Port Xgb Binary - Notebook by Adrian Borzyszkowski (adrian-borzyszkowski)

Learn practical skills, build real-world projects, and advance your career

Updated 3 years ago

import pandas as pd
import seaborn as sns
import matplotlib.pyplot as plt
from sklearn import preprocessing
from sklearn.neighbors import KNeighborsClassifier
from sklearn.model_selection import StratifiedKFold
from sklearn.metrics import accuracy_score
import numpy as np
from sklearn.decomposition import PCA
from sklearn.metrics import confusion_matrix
from sklearn.metrics import f1_score
from xgboost import XGBClassifier
import xgboost as xgb
from sklearn.model_selection import GridSearchCV
from matplotlib.colors import LogNorm
from sklearn.metrics import precision_recall_fscore_support

input_file = '/home/adrian/Tug/Data/Table-Port-Results/FIRAU_Table.parquet.gzip'
df = pd.read_parquet(input_file)
df = df.dropna()
df = df.reset_index(drop=True)
df=df.drop(df[df.ship_type==90].index).reset_index(drop=True)

#simplifying problem
df.loc[df.tug_amount == 3,"tug_amount"] = 1
df.loc[df.tug_amount == 2,"tug_amount"] = 1

#Preprocessing
#translating hour feature to continuous features - now hour consists of 2 features - hoursin and hourcos
df['hour_sin'] = np.sin(2 * np.pi * df['hour']/23.0)
df['hour_cos'] = np.cos(2 * np.pi * df['hour']/23.0)

#string to number of weekday
df.loc[df['weekday'] == "Monday", 'weekday' ] = 1
df.loc[df['weekday'] == "Tuesday", 'weekday' ] = 2
df.loc[df['weekday'] == "Wednesday", 'weekday' ] = 3
df.loc[df['weekday'] == "Thursday", 'weekday' ] = 4
df.loc[df['weekday'] == "Friday", 'weekday' ] = 5
df.loc[df['weekday'] == "Saturday", 'weekday' ] = 6
df.loc[df['weekday'] == "Sunday", 'weekday' ] = 7

#same as hours
df['weekday_sin'] = np.sin(2 * np.pi * df['weekday'].astype(float)/7.0)
df['weekday_cos'] = np.cos(2 * np.pi * df['weekday'].astype(float)/7.0)

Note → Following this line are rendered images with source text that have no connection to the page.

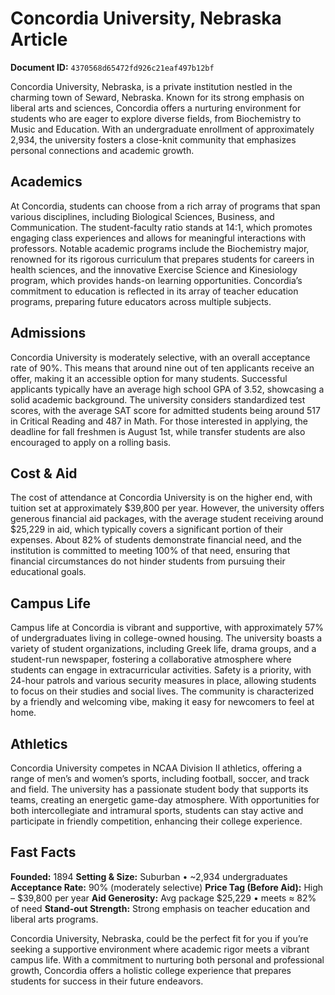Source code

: # Concordia University, Nebraska Article

**Document ID:** `4370568d65472fd926c21eaf497b12bf`

Concordia University, Nebraska, is a private institution nestled in the charming town of Seward, Nebraska. Known for its strong emphasis on liberal arts and sciences, Concordia offers a nurturing environment for students who are eager to explore diverse fields, from Biochemistry to Music and Education. With an undergraduate enrollment of approximately 2,934, the university fosters a close-knit community that emphasizes personal connections and academic growth.

## Academics
At Concordia, students can choose from a rich array of programs that span various disciplines, including Biological Sciences, Business, and Communication. The student-faculty ratio stands at 14:1, which promotes engaging class experiences and allows for meaningful interactions with professors. Notable academic programs include the Biochemistry major, renowned for its rigorous curriculum that prepares students for careers in health sciences, and the innovative Exercise Science and Kinesiology program, which provides hands-on learning opportunities. Concordia’s commitment to education is reflected in its array of teacher education programs, preparing future educators across multiple subjects.

## Admissions
Concordia University is moderately selective, with an overall acceptance rate of 90%. This means that around nine out of ten applicants receive an offer, making it an accessible option for many students. Successful applicants typically have an average high school GPA of 3.52, showcasing a solid academic background. The university considers standardized test scores, with the average SAT score for admitted students being around 517 in Critical Reading and 487 in Math. For those interested in applying, the deadline for fall freshmen is August 1st, while transfer students are also encouraged to apply on a rolling basis.

## Cost & Aid
The cost of attendance at Concordia University is on the higher end, with tuition set at approximately $39,800 per year. However, the university offers generous financial aid packages, with the average student receiving around $25,229 in aid, which typically covers a significant portion of their expenses. About 82% of students demonstrate financial need, and the institution is committed to meeting 100% of that need, ensuring that financial circumstances do not hinder students from pursuing their educational goals.

## Campus Life
Campus life at Concordia is vibrant and supportive, with approximately 57% of undergraduates living in college-owned housing. The university boasts a variety of student organizations, including Greek life, drama groups, and a student-run newspaper, fostering a collaborative atmosphere where students can engage in extracurricular activities. Safety is a priority, with 24-hour patrols and various security measures in place, allowing students to focus on their studies and social lives. The community is characterized by a friendly and welcoming vibe, making it easy for newcomers to feel at home.

## Athletics
Concordia University competes in NCAA Division II athletics, offering a range of men’s and women’s sports, including football, soccer, and track and field. The university has a passionate student body that supports its teams, creating an energetic game-day atmosphere. With opportunities for both intercollegiate and intramural sports, students can stay active and participate in friendly competition, enhancing their college experience.

## Fast Facts
**Founded:** 1894
**Setting & Size:** Suburban • ~2,934 undergraduates
**Acceptance Rate:** 90% (moderately selective)
**Price Tag (Before Aid):** High – $39,800 per year
**Aid Generosity:** Avg package $25,229 • meets ≈ 82% of need
**Stand-out Strength:** Strong emphasis on teacher education and liberal arts programs.

Concordia University, Nebraska, could be the perfect fit for you if you’re seeking a supportive environment where academic rigor meets a vibrant campus life. With a commitment to nurturing both personal and professional growth, Concordia offers a holistic college experience that prepares students for success in their future endeavors.
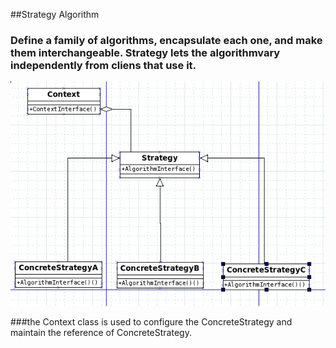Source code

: ##Strategy Algorithm 

### Define a family of algorithms, encapsulate each one, and make them interchangeable. Strategy lets the algorithmvary independently from cliens that use it.

![structure](./2014-03-11-102208_574x409_scrot.png)

###the Context class is used to configure the ConcreteStrategy and maintain the reference of ConcreteStrategy. 
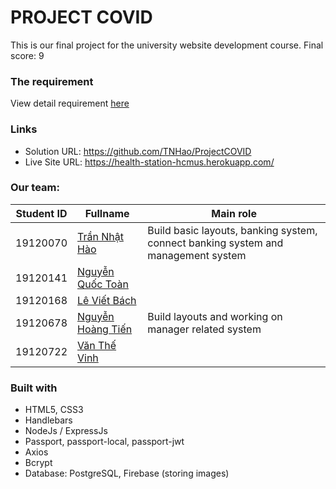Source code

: # PROJECT COVID

This is our final project for the university website development course.
Final score: 9
### The requirement

View detail requirement [here](Project_Covid.pdf)

### Links

- Solution URL: https://github.com/TNHao/ProjectCOVID
- Live Site URL: https://health-station-hcmus.herokuapp.com/

### Our team:

| Student ID   | Fullname           |Main role|
|--------|------------------|----|
|19120070| [Trần Nhật Hào](https://github.com/TNHao) |Build basic layouts, banking system, connect banking system and management system |
|19120141| [Nguyễn Quốc Toàn](https://github.com/ascorbic1230) |    |
|19120168| [Lê Viết Bách](https://github.com/lebach168) |    |
|19120678| [Nguyễn Hoàng Tiến](https://github.com/hoangtien1005) | Build layouts and working on manager related system  |
|19120722| [Văn Thế Vinh](https://github.com/duncheon)   |    |


### Built with

- HTML5, CSS3
- Handlebars
- NodeJs / ExpressJs
- Passport, passport-local, passport-jwt
- Axios
- Bcrypt
- Database: PostgreSQL, Firebase (storing images)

df['wd_10min_sin'] = np.sin(2 * np.pi * df['wd_10min'].astype(float)/360.0)
df['wd_10min_cos'] = np.cos(2 * np.pi * df['wd_10min'].astype(float)/360.0)

#making datasets
X=pd.get_dummies(df.ship_type)
y=df["tug_amount"].values

#making dataset continues
X=X.join(df[["ws_10min","wg_10min","length","breadth","draught","hour_sin","hour_cos","weekday_sin","weekday_cos","wd_10min_sin","wd_10min_cos"]])
X=X.join(pd.get_dummies(df.voyage_type))
X=X.join(pd.get_dummies(df.port))
X=X.values

parameters = {
    'max_depth': [2,3,4,5],
  #  'min_child_weight' : [0.1,0.2],
  # "learning_rate"    : [0.05, 0.10],
  # 'n_estimators' : [70, 110, 150, 190],
  # 'subsample':[0.5,0.7,0.8]
}

def nested_cv_for_xgboost(X,y):

    y_preds=[]
    y_tested=[]
    cv = StratifiedKFold(n_splits=10)
    fold=0
    
    #Outer 10-fold CV Data Split
    for train_index, test_index in cv.split(X, y):
        print("Calculating fold", fold ,"out of 10",end="\r")
        fold+=1
        X_train, X_test = X[train_index], X[test_index]
        y_train, y_test = y[train_index], y[test_index]
        clf=XGBClassifier(use_label_encoder=False, objective= 'binary:hinge', eval_metric='aucpr',nthread=10,
                         scale_pos_weight=np.count_nonzero(y==0)/np.count_nonzero(y==1),max_delta_step=1,n_estimators=140)
        gsearch = GridSearchCV(estimator = clf, param_grid = parameters, scoring="f1",n_jobs=-1, cv = StratifiedKFold(n_splits=3), verbose=True)
        gsearch.fit(X_train,y_train)
        model = gsearch.best_estimator_
        y_preds.append(model.predict(X_test))
        #grid_search.fit(X_train,y_train)
        #y_preds.append(grid_search.best_estimator_.predict(X_test))
        
        y_tested.append(y_test)
        
    return(y_preds, y_tested)

y_tested,y_preds=nested_cv_for_xgboost(X,y)
y_preds=np.concatenate(y_preds)
y_tested=np.concatenate(y_tested)

cm = confusion_matrix(y_tested, y_preds)
print("Accuracy of classification is ",accuracy_score(y_tested, y_preds)*100,"%")

#confusion matrix
df_cm = pd.DataFrame(cm)
plt.figure(figsize=(8,7))
ax =sns.heatmap(df_cm, annot=True,
                   cmap='PuBu_r', shading='auto', fmt='g', norm=LogNorm(vmin=(df_cm.to_numpy().min()+1), vmax=df_cm.to_numpy().max()))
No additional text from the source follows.